My once clutter-free home, which is up For Sale, by the way, turned into a circus. I couldn’t imagine how I’d prepare to show the house the next morning for the realtor who was bringing prospective buyers. The HGTV show came to mind … how they talk about “staging” … I tried to recall if there was ever an episode called Exit, Stage Left.

That entire night, I slept zero hours, minutes, seconds, waiting to hear sounds from my two little grandchildren, my precious little cookies, and I was doubly tortured by Papa King’s snoring (the man can fall asleep on a picket fence); I wondered who would be next in line to get the bug?

In the morning, when I asked Jagger what he wanted for breakfast, he answered, “I just want my BIG Gre-e-en drink.” My gag reflex went into immediate action.

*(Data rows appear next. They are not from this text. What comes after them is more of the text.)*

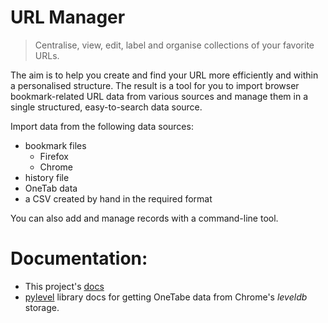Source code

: # URL Manager
>Centralise, view, edit, label and organise collections of your favorite URLs.

The aim is to help you create and find your URL more efficiently and within a personalised structure. The result is a tool for you to import browser bookmark-related URL data from various sources and manage them in a single structured, easy-to-search data source.

Import data from the following data sources:

- bookmark files
    * Firefox
    * Chrome
- history file
- OneTab data
- a CSV created by hand in the required format

You can also add and manage records with a command-line tool.


# Documentation:

- This project's [docs](/docs)
- [pylevel](https://plyvel.readthedocs.io) library docs for getting OneTabe data from Chrome's _leveldb_ storage.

That day, in between my lack of sleep and cool baths to bring down his 104 temperature and delirium, photos of the wedding party were being posted on Facebook…and there stood Janelle and Mike in their cool sunglasses with big smiles on their faces, holding cocktail glasses with little umbrellas in them. How could I tell them what was happening? I couldn’t. I would just have to wait ‘til the next day when they’d be in the middle of their post party hangovers.